Exercise materials Start Marker

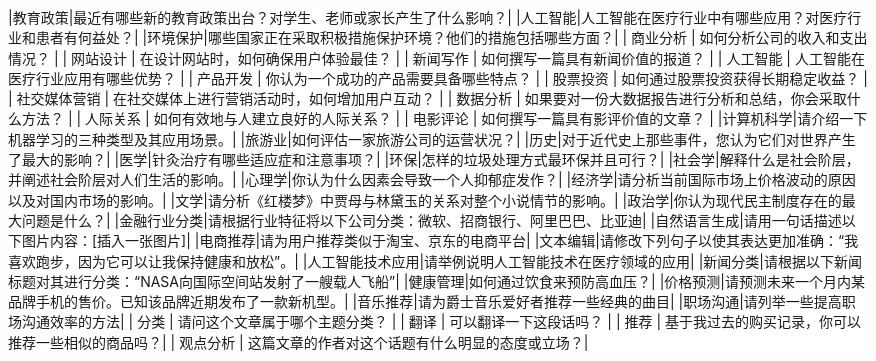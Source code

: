 |教育政策|最近有哪些新的教育政策出台？对学生、老师或家长产生了什么影响？|
|人工智能|人工智能在医疗行业中有哪些应用？对医疗行业和患者有何益处？|
|环境保护|哪些国家正在采取积极措施保护环境？他们的措施包括哪些方面？|
| 商业分析 | 如何分析公司的收入和支出情况？ |
| 网站设计 | 在设计网站时，如何确保用户体验最佳？ |
| 新闻写作 | 如何撰写一篇具有新闻价值的报道？ |
| 人工智能 | 人工智能在医疗行业应用有哪些优势？ |
| 产品开发 | 你认为一个成功的产品需要具备哪些特点？ |
| 股票投资 | 如何通过股票投资获得长期稳定收益？ |
| 社交媒体营销 | 在社交媒体上进行营销活动时，如何增加用户互动？ |
| 数据分析 | 如果要对一份大数据报告进行分析和总结，你会采取什么方法？ |
| 人际关系 | 如何有效地与人建立良好的人际关系？ |
| 电影评论 | 如何撰写一篇具有影评价值的文章？ |
|计算机科学|请介绍一下机器学习的三种类型及其应用场景。|
|旅游业|如何评估一家旅游公司的运营状况？|
|历史|对于近代史上那些事件，您认为它们对世界产生了最大的影响？|
|医学|针灸治疗有哪些适应症和注意事项？|
|环保|怎样的垃圾处理方式最环保并且可行？|
|社会学|解释什么是社会阶层，并阐述社会阶层对人们生活的影响。|
|心理学|你认为什么因素会导致一个人抑郁症发作？|
|经济学|请分析当前国际市场上价格波动的原因以及对国内市场的影响。|
|文学|请分析《红楼梦》中贾母与林黛玉的关系对整个小说情节的影响。|
|政治学|你认为现代民主制度存在的最大问题是什么？|
|金融行业分类|请根据行业特征将以下公司分类：微软、招商银行、阿里巴巴、比亚迪|
|自然语言生成|请用一句话描述以下图片内容：[插入一张图片]|
|电商推荐|请为用户推荐类似于淘宝、京东的电商平台|
|文本编辑|请修改下列句子以使其表达更加准确：“我喜欢跑步，因为它可以让我保持健康和放松”。|
|人工智能技术应用|请举例说明人工智能技术在医疗领域的应用|
|新闻分类|请根据以下新闻标题对其进行分类：“NASA向国际空间站发射了一艘载人飞船”|
|健康管理|如何通过饮食来预防高血压？|
|价格预测|请预测未来一个月内某品牌手机的售价。已知该品牌近期发布了一款新机型。|
|音乐推荐|请为爵士音乐爱好者推荐一些经典的曲目|
|职场沟通|请列举一些提高职场沟通效率的方法|
| 分类 | 请问这个文章属于哪个主题分类？ |
| 翻译 | 可以翻译一下这段话吗？ |
| 推荐 | 基于我过去的购买记录，你可以推荐一些相似的商品吗？|
| 观点分析 | 这篇文章的作者对这个话题有什么明显的态度或立场？|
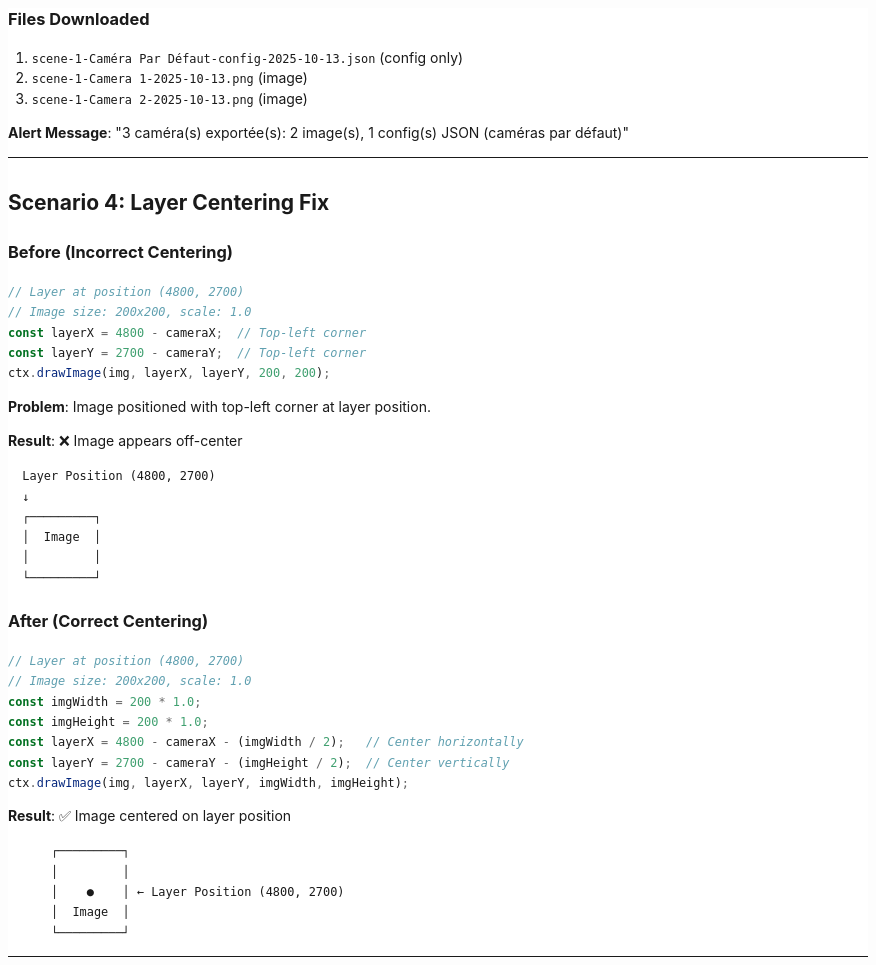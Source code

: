 ### Files Downloaded
1. `scene-1-Caméra Par Défaut-config-2025-10-13.json` (config only)
2. `scene-1-Camera 1-2025-10-13.png` (image)
3. `scene-1-Camera 2-2025-10-13.png` (image)

**Alert Message**: "3 caméra(s) exportée(s): 2 image(s), 1 config(s) JSON (caméras par défaut)"

---

## Scenario 4: Layer Centering Fix

### Before (Incorrect Centering)
```javascript
// Layer at position (4800, 2700)
// Image size: 200x200, scale: 1.0
const layerX = 4800 - cameraX;  // Top-left corner
const layerY = 2700 - cameraY;  // Top-left corner
ctx.drawImage(img, layerX, layerY, 200, 200);
```

**Problem**: Image positioned with top-left corner at layer position.

**Result**: ❌ Image appears off-center

```
  Layer Position (4800, 2700)
  ↓
  ┌─────────┐
  │  Image  │
  │         │
  └─────────┘
```

### After (Correct Centering)
```javascript
// Layer at position (4800, 2700)
// Image size: 200x200, scale: 1.0
const imgWidth = 200 * 1.0;
const imgHeight = 200 * 1.0;
const layerX = 4800 - cameraX - (imgWidth / 2);   // Center horizontally
const layerY = 2700 - cameraY - (imgHeight / 2);  // Center vertically
ctx.drawImage(img, layerX, layerY, imgWidth, imgHeight);
```

**Result**: ✅ Image centered on layer position

```
      ┌─────────┐
      │         │
      │    ●    │ ← Layer Position (4800, 2700)
      │  Image  │
      └─────────┘
```

---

Exercise materials End Marker

▸ **Prompt**: List all lines from the entries that include the word "config".

▸ **Solution to this exercise**:
1. `scene-1-Caméra Par Défaut-config-2025-10-13.json` (config only)
**Alert Message**: "3 caméra(s) exportée(s): 2 image(s), 1 config(s) JSON (caméras par défaut)"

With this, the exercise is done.